Director: Christophe Gans

Release Date: April 21, 2006

Where to Watch

“Silent Hill” (2006) adapts a Japanese video game and is the first of three movies in the franchise. Ohio couple, Rose (Radha Mitchell) and Christopher (Sean Bean) Da Silva (Portuguese?), disagree about how to stop their daughter, Sharon (Jodelle Ferland), from sleepwalking. Rose decides to take her daughter on a road trip to investigate the titular ghost town, which Sharon whispered during one of her episodes, to find the source of her daughter’s episodes. The mother and daughter get separated, which leads Rose on a nightmarish scavenger hunt to find her daughter. Meanwhile her husband is in the same location looking for his family, but the police cannot find them. What is happening?

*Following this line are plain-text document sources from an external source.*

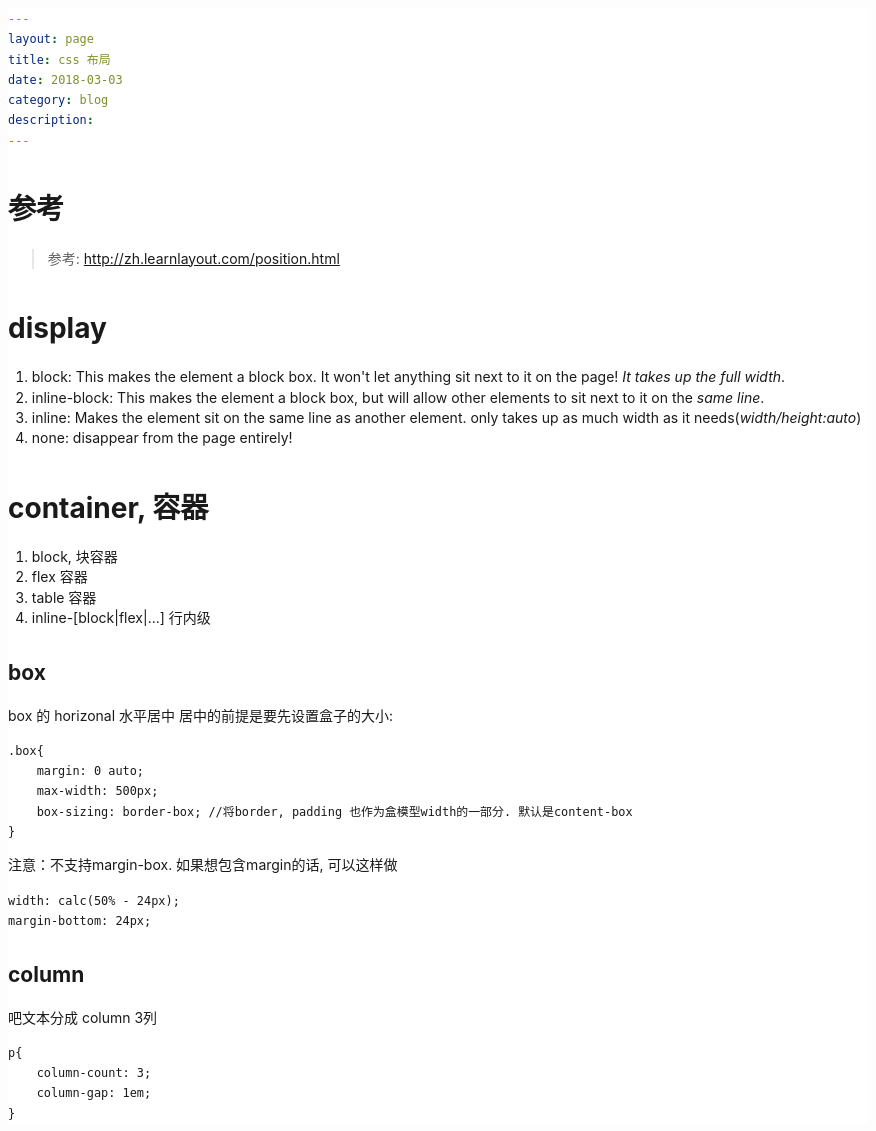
 ```yaml
---
layout: page
title: css 布局
date: 2018-03-03
category: blog
description:
---
```

# 参考
> 参考: http://zh.learnlayout.com/position.html

# display
1. block: This makes the element a block box. It won't let anything sit next to it on the page! *It takes up the full width*.
2. inline-block: This makes the element a block box, but will allow other elements to sit next to it on the *same line*.
3. inline: Makes the element sit on the same line as another element. only takes up as much width as it needs(*width/height:auto*)
4. none: disappear from the page entirely!

# container, 容器
1. block, 块容器 
1. flex 容器
1. table 容器
1. inline-[block|flex|...] 行内级


## box
box 的 horizonal 水平居中
居中的前提是要先设置盒子的大小:

    .box{
        margin: 0 auto;
        max-width: 500px;
        box-sizing: border-box; //将border, padding 也作为盒模型width的一部分. 默认是content-box
    }

注意：不支持margin-box. 如果想包含margin的话, 可以这样做

    width: calc(50% - 24px);
    margin-bottom: 24px;

## column
吧文本分成 column 3列

    p{
        column-count: 3;
        column-gap: 1em;
    }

I actually paid to see “Silent Hill” in theaters, but only remembered the images, not the story. I have problems remembering people’s names, but Radha Mitchell in this first installment is apparently an exception to that rule. I do not even remember her in other movies or television series, which is not the same as not seeing her in other things. With the release of “Return to Silent Hill” (2026), I decided it was time to revisit the horror classic. Rose is underwritten but she is a mother who is willing to brave any danger to save her child. The opening scene is a microcosm of the entire movie with Rose inappropriately dressed for the surprise, perilous hike that she embarks on to find and rescue her daughter from accidentally hurting or killing herself.

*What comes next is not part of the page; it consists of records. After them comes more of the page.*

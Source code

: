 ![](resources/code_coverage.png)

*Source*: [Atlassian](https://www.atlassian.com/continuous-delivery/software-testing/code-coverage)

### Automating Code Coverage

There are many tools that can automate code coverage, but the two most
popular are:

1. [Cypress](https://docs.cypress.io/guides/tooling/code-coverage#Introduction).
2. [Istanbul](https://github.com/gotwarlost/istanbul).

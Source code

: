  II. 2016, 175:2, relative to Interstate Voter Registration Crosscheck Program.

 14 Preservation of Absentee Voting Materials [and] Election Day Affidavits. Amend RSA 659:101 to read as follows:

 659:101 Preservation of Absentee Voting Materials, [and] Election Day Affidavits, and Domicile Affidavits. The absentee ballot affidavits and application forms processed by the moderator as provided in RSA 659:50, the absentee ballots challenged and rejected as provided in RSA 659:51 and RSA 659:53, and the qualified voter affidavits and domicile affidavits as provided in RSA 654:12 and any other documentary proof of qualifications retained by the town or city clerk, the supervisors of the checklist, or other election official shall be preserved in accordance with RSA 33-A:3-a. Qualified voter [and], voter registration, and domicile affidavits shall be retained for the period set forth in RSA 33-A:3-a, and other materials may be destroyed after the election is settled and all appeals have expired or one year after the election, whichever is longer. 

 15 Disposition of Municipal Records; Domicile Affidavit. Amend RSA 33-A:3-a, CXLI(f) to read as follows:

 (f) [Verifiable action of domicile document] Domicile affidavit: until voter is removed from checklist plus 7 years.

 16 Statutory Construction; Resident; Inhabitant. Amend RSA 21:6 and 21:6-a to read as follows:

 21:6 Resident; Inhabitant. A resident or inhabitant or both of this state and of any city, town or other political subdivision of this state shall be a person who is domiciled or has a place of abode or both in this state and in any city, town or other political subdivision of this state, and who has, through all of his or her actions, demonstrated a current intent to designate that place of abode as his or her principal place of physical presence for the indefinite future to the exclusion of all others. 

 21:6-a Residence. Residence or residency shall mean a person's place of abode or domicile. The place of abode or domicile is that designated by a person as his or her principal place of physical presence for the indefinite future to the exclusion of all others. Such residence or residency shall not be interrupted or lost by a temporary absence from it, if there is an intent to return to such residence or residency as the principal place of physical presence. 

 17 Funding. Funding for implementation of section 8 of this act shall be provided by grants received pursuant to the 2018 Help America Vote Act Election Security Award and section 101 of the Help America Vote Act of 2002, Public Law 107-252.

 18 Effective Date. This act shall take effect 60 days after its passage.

Thirty years before, in 1974, the West Virginian town had a mysterious fire and appears completely abandoned. The seemingly eternal burning fire in Centralia, Pennsylvania inspired the story. The location is almost its own character. My memory recalls that the town was described as a hellmouth, but the actual story is dramatically different. That site basically houses three dimensions: the real world, the fog world which is grey but habitable, and the darkness dimension that seems inhospitable to human life except in one location. The dimensional shift results in disruption of equipment, which is a very sci-fi, usually extraterrestrial, trait. Not even armed with a bottle of water or a spork, Rose follows almost indiscernible clues to find her daughter. Video games movies usually feel like the narrative equivalent of a car chase scene expanded to ridiculous portions whereas “Silent Hill” is so surreal and evocative that it never feels monotonous, and there is a story even if it is a demented one.

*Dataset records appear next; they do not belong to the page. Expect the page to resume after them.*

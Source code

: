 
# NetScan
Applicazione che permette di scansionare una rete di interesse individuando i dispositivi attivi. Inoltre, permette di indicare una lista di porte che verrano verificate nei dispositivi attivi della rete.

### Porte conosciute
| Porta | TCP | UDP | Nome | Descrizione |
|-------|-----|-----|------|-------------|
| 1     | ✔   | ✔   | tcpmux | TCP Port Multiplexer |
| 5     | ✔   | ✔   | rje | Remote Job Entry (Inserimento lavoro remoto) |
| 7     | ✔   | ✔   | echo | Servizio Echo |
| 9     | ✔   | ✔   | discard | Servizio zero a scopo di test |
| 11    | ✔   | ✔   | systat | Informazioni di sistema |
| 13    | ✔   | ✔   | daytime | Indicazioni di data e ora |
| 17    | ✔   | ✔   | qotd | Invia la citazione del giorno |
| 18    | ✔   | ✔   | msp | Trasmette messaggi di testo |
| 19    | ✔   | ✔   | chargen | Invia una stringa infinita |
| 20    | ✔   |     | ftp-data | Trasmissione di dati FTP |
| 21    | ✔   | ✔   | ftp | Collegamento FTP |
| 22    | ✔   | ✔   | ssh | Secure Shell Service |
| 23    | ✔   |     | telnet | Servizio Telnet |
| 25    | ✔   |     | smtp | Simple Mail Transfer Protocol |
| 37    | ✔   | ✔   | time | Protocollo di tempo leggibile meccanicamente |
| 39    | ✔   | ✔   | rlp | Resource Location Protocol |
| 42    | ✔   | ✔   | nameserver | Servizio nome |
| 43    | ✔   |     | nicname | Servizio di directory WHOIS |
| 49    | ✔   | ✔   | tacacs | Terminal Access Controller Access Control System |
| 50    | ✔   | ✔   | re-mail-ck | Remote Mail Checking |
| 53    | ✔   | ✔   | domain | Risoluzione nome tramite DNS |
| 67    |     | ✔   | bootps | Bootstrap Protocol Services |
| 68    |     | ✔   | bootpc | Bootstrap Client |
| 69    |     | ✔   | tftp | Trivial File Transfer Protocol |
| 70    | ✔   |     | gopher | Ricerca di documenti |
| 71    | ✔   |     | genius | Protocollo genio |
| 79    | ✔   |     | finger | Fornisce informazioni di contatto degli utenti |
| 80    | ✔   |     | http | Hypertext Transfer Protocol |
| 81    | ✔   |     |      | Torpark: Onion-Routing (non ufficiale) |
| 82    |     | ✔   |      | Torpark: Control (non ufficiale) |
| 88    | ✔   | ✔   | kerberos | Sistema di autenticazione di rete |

Sharon has a doppelganger in that town. People still live in the fog dimension, and their reaction to her daughter’s image is like a Rorschach test on whether they are good people or not. By the end of the movie, you will still have questions. I often complain about lack of character development, prioritizing sizzle over steak, aka more atmosphere than story in horror, and a ugliness in spirit. Those criticisms should apply to “Silent Hill,” but they do not. These characters are archetypes that work. Bean is given slightly more to do here than in “Anemone” (2025). Christopher functions as an audience marker to prove that Rose is not an unreliable narrator, and all the weirdness is not a result of a concussion. She is not dead. His interaction with the surviving cagey townsfolk adds tension because it does not just feel as if everyone is reacting to a natural disaster, but something else.

I totally did not recall that Laurie Holden was in “Silent Hill,” but she is, and an actor has not looked so iconic in a cop uniform since Robert Patrick in “Terminator 2: Judgment Day” (1991). Holden plays Cybil Bennett, who looks like a more severe, kick ass version of Rose. As the movie unfolds, she literally and figuratively sheds protective layers to reveal her true motives, and that short hair cut feels like a reference to Joan of Arc. She is another outsider, not a town resident. Her tight, leather uniform resembles the monsters’ tailored appearance. It feels like Gans or perhaps the Japanese game creators drank from the same well as Guillermo del Toro without feeling derivative.

The town folk in the fog dimension are a strange bunch. Dahlia Gillespie (Deborah Kara Unger) seems haunted and delusional. Another woman, Anna (Tanya Allen), seems like a hostile fanatic. Alice Krige appears, and no spoilers, but she is most famous for playing the Borg Queen in “Star Trek: First Contact” (1996) so that should give you an idea of the kind of roles that she plays: commanding women who seem human but are cold and cruel with little interest in feedback or dissent. There are men, but they are mainly clad from head to toe, henchmen who scatter or close in depending on the circumstance. They initially appeared fully cloaked and in gas masks.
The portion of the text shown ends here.